Pour la petite histoire l’Opteron 6176 ne consomme que 80 W quand son concurrent, le Xeon 5680 consomme 130W. Si l’on avait utilisé un Xeon 5660 (95W) pour la comparaison, alors le score SpecInt Rate aurait été de 350, soit un avantage de 15% à consommation similaire pour l'Opteron. En virgule flottante, l’avantage d’AMD est encore plus fort puisque le Xeon 5680 plafonne à 256 SpecFp Rate (242 pour le Xeon 5660) là où l’Opteron 6174 atteint un score de 318.
Bref sur tous les compartiments, l’Opteron affiche une avance de l’ordre de 15% par rapport au Xeon tout en ayant l’avantage en matière de consommation et de prix. Il faudra toutefois attendre quelques semaines et les premiers benchmarks SAP SD, VMMark et SpecJbb sur l’Opteron 6100 pour se faire une idée des performances des nouveaux serveurs face à leurs homologues à base de puces Intel.

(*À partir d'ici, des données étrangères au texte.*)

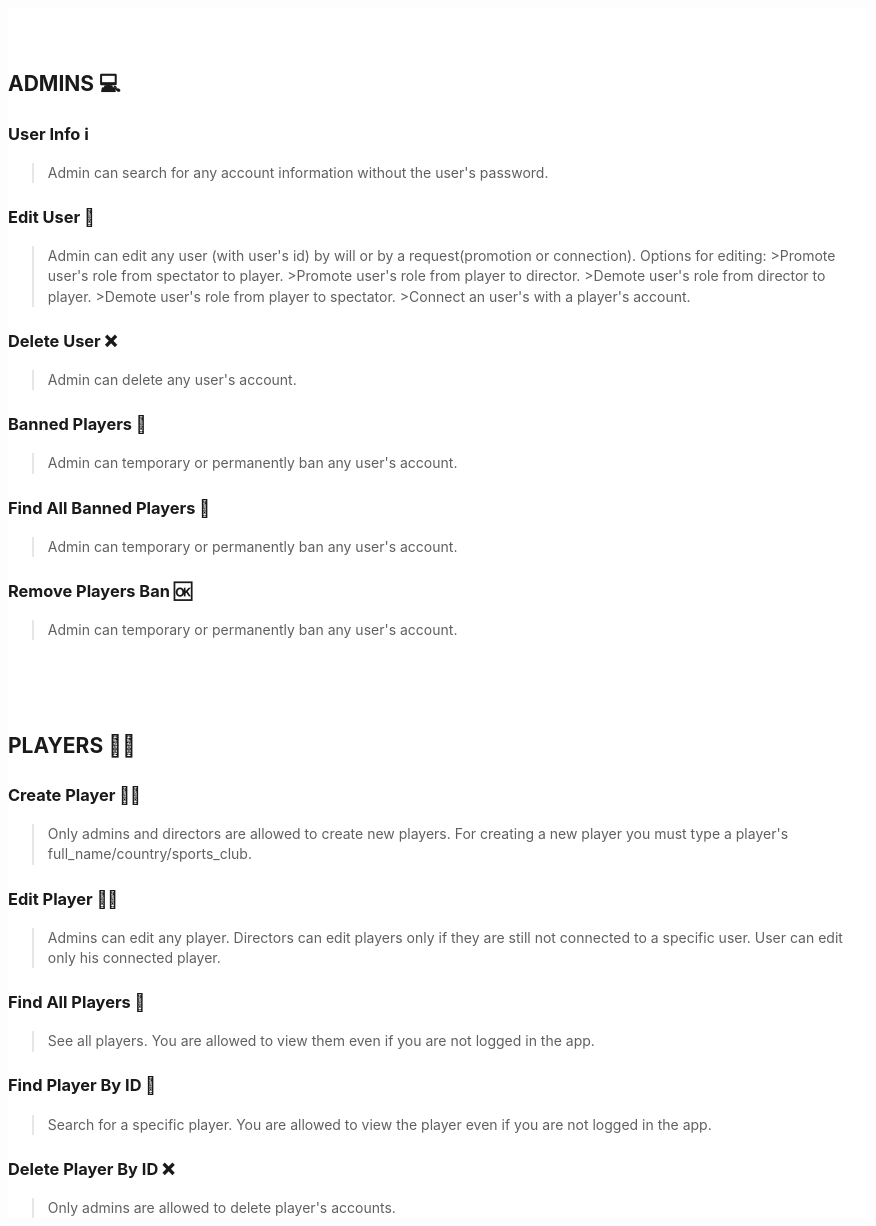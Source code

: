 ### <h2><br><br>ADMINS 💻</h2>
### User Info ℹ️
>Admin can search for any account information without the user's password.

### Edit User 🔧
>Admin can edit any user (with user's id) by will or by a request(promotion or connection). 
>Options for editing:
    >Promote user's role from spectator to player.
    >Promote user's role from player to director.
    >Demote user's role from director to player.
    >Demote user's role from player to spectator.
    >Connect an user's with a player's account.

### Delete User ❌
>Admin can delete any user's account.

### Banned Players 🚫
>Admin can temporary or permanently ban any user's account.

### Find All Banned Players 👥
>Admin can temporary or permanently ban any user's account.

### Remove Players Ban 🆗
>Admin can temporary or permanently ban any user's account.




### <h2><br><br>PLAYERS 🏃‍♂️</h2>
### Create Player 🙆‍♂️
>Only admins and directors are allowed to create new players. 
>For creating a new player you must type a player's full_name/country/sports_club.

### Edit Player 💇‍♂️
>Admins can edit any player.
>Directors can edit players only if they are still not connected to a specific user. 
>User can edit only his connected player.

### Find All Players 👀
>See all players. You are allowed to view them even if you are not logged in the app.

### Find Player By ID 🔎
>Search for a specific player. You are allowed to view the player even if you are not logged in the app.

### Delete Player By ID ❌
>Only admins are allowed to delete player's accounts.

Des nouveaux serveurs bi-socket Opteron chez HP, Dell, Gateway et SGI
On devrait notamment retrouver des machines bi-socket AMD chez HP (qui vient d’annoncer sa gamme G7 à base de puces Opteron), mais aussi chez Dell, SGI ainsi que chez un nouveau venu, Acer qui a annoncé le lancement d’une gamme complète de serveurs à base de puces Opteron cette semaine, sous la marque Gateway. IBM et Oracle n’ont pour l’instant pas indiqué leurs intentions. Le premier, historiquement fidèle à AMD, n’a pour l’instant refondu que ses gammes de serveurs Intel. Quand au second, qui s’est lancé sur le marché x86 avec une gamme de serveurs équipée exclusivement de puces AMD, bien malin qui pourrait deviner sa stratégie tant le mystère plane sur son offre x86.

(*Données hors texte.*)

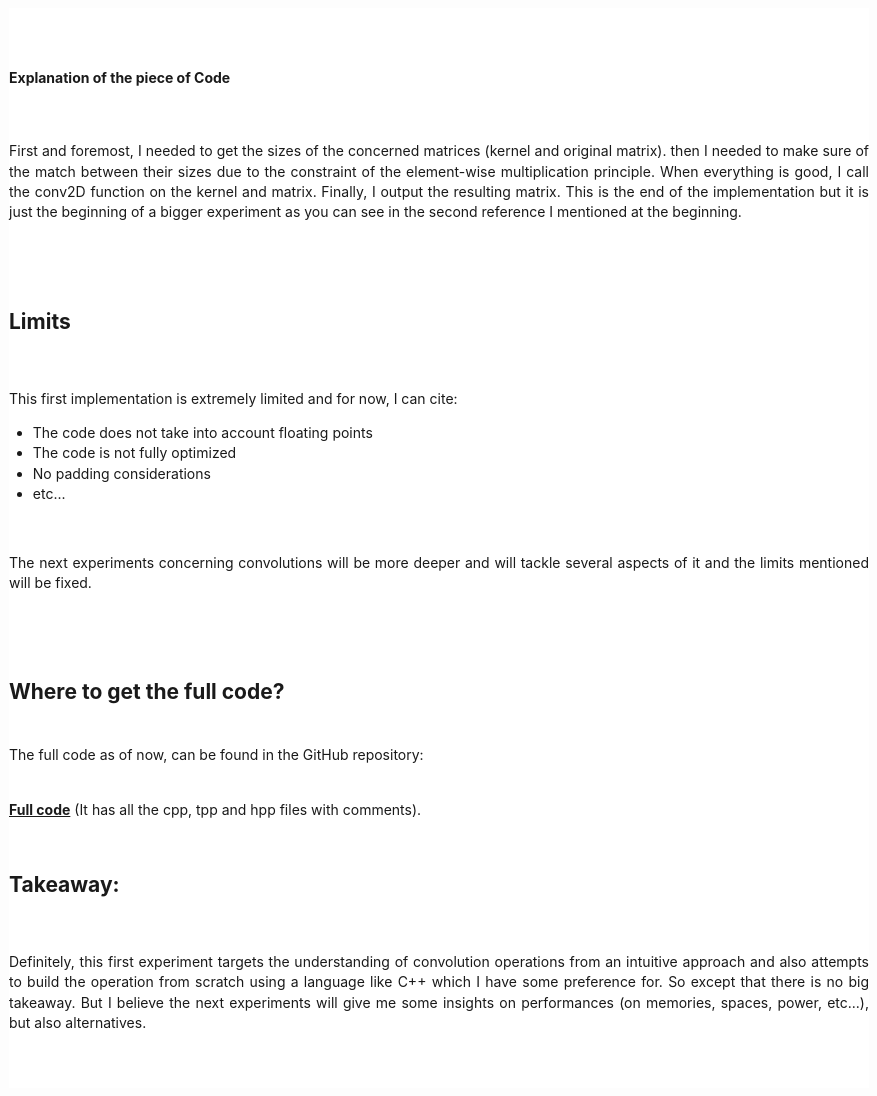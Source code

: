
 ```cpp
```
<br/><br/>
#### Explanation of the piece of Code 
<br/>

<p style="text-align: justify;">
First and foremost, I needed to get the sizes of the concerned matrices (kernel and original matrix). then I needed to make sure of the match between their sizes 
due to the constraint of the element-wise multiplication principle. When everything is good, I call the conv2D function on the kernel and matrix. 
Finally, I output the resulting matrix. This is the end of the implementation but it is just the beginning of a bigger experiment as you can see in the second reference I mentioned at the beginning. 
</p>

<br/><br/>

## Limits 
<br/>

This first implementation is extremely limited and for now, I can cite:
- The code does not take into account floating points
- The code is not fully optimized
- No padding considerations 
- etc...

<br/>
<p style="text-align: justify;">
The next experiments concerning convolutions will be more deeper and will tackle several aspects of it and the limits mentioned will be fixed. 
</p>

<br/><br/>
## Where to get the full code?
<br/>
The full code as of now, can be found in the GitHub repository:
<br/><br/>

**[Full code](https://github.com/Anvi98/convolution)** (It has all the cpp, tpp and hpp files with comments).
<br/><br/>
## Takeaway: 
<br/>

<p style="text-align: justify;">
Definitely, this first experiment targets the understanding of convolution operations from an intuitive approach and also attempts to build the operation from scratch using a language like C++ which I have some preference for. So except that there is no big takeaway. But I believe the next experiments will give me some insights on performances (on memories, spaces, power, etc...), but also alternatives.
</p>
<br/>
<br/>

Terminons en signalant qu’AMD dispose d’une dernière carte dans sa manche pour perturber un peu plus Intel sur le marché des serveurs. Au début de l’été le fondeur devrait en effet lancer la gamme Opteron 4100, des puces optimisées pour les serveurs mono et bi-processeurs d’entrée de gamme, à des prix allant de 99 $ à 455$, soit des tarifs encore jamais vu sur le marché des serveurs. de quoi prendre en tenaille l’offre Xeon 5600 sur le marché des serveurs-bi-socket et - c'est en tout cas ce qu'AMD espère - regagner des parts de marché sur un segment stratégique, qui représente près de trois quart des achats de serveurs des entreprises.